Fairness in Medical School Admissions

A favourite topic of mine is medical education and one of the more interesting aspects of medical education to me is admissions. In our current system, admission to Medical School is the major choke-point. Before you get that admission, you're not going to become a doctor. Once you get that admission, you are almost guaranteed to become a physician. It's a fairly important milestone.

It's also a very difficult milestone to get beyond. Medical school admissions, particularly in Canada, are insanely competitive. Just getting the GPA/MCAT combo to get looked at is a non-trivial task. Having the more subjective measures be up-to-par is an added challenge, your extra-curriculars, letters of reference, interview performance all can matter as well. Far more people apply than gain admissions and there's a large set of interested individuals who never bother to apply at all, knowing it would be futile.

Because admissions is the major choke-point to entering the profession, having an effective and fair admissions process is a meaningful concern. At some point, I'd like to dig into the nuances of this process in depth, probably over several posts. For now, I'll stick to commenting on one point that always bugs me: just because we have generally good physicians does not mean that we have a good admissions process.

The thing is, far more qualified individuals want to be physicians than are allowed to be physicians.

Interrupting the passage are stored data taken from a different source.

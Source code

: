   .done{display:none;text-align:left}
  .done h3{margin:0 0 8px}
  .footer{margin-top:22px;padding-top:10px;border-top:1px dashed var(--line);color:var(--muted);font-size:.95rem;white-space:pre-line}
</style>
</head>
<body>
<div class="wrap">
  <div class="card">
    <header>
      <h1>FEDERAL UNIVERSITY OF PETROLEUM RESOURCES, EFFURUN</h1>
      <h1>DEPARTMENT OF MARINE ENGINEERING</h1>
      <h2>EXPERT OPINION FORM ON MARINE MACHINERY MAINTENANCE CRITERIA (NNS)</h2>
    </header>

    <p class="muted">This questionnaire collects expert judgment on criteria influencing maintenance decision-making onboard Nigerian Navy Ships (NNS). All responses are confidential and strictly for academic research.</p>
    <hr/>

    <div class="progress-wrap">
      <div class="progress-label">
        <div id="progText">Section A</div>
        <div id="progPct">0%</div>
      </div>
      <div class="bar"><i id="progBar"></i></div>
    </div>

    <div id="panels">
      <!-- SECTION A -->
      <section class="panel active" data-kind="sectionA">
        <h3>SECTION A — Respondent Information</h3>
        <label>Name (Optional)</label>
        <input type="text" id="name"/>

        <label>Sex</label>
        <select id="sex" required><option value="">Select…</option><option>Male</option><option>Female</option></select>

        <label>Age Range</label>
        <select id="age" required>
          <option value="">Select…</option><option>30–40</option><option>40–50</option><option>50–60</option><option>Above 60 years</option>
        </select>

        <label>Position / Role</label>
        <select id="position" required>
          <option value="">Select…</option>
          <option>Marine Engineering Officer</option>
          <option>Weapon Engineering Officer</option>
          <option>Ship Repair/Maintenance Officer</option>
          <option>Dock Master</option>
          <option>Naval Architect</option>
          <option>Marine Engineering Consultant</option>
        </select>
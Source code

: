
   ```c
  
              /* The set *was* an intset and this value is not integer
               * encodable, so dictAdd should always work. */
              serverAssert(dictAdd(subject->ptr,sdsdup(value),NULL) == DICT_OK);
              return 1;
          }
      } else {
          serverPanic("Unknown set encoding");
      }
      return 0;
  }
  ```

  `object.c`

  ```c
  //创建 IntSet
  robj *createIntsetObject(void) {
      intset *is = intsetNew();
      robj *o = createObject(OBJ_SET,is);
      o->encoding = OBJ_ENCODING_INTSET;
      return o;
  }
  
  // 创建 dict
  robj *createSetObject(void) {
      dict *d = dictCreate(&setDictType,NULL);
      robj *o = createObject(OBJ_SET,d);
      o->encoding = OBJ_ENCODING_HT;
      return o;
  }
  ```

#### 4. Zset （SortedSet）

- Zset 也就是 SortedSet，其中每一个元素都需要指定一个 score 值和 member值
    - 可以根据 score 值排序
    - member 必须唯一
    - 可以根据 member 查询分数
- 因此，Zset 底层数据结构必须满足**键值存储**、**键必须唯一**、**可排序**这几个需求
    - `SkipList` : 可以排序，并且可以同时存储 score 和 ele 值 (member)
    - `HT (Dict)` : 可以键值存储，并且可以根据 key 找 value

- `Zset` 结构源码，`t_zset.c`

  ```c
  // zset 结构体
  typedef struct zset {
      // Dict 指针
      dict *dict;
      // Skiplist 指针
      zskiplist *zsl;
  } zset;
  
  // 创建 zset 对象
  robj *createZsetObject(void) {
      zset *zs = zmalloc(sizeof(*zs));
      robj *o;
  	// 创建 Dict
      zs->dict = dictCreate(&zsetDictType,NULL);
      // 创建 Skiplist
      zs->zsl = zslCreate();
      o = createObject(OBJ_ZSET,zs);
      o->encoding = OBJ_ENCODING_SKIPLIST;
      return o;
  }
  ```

Ontario takes approximately 1000 new medical students each year, most of whom will likely be very good physicians. Yet, there are several more thousand aspiring physicians who cannot gain admissions who would probably be good physicians as well. This leaves plenty of room for inefficiency, inequality, or in some cases, downright inequality in the selection process.

Here's a simple scenario - let's say you have three applicants for one medical school position, Jim, Bob, and Ray.

Jim is not qualified to be a physician, not even close. Both Bob and Ray, however, would probably make good physicians. Jim and Bob are both tall, but Ray is not.

A selection process that considers both height and qualifications would select Bob. Bob's qualified, so that's not a bad outcome for the system - at least we're not getting Jim! But it's not a fair system to Ray, who's also qualified, but doesn't happen to be tall, a factor which isn't relevant or within Ray's control.

The current admission systems are rarely so obviously preferential, but bias can still creep in. If there were 100 Jims and 100 Bobs and 100 Rays applying for 100 positions, without any stated preference for height, yet we ended up with 90 Bobs and 10 Rays, that's not likely to be a fair system. Sure, we didn't end up with any Jims, so height doesn't trump qualifications, but that's a small comfort to the many Rays who got passed over for Bobs when the only major difference between them is height.

With so many qualified applicants, it's not too hard to avoid the unqualified ones (though the odd one still slips through the cracks...). But that's not good enough, not for patients, and not for applicants who deserve a fair shot at the profession.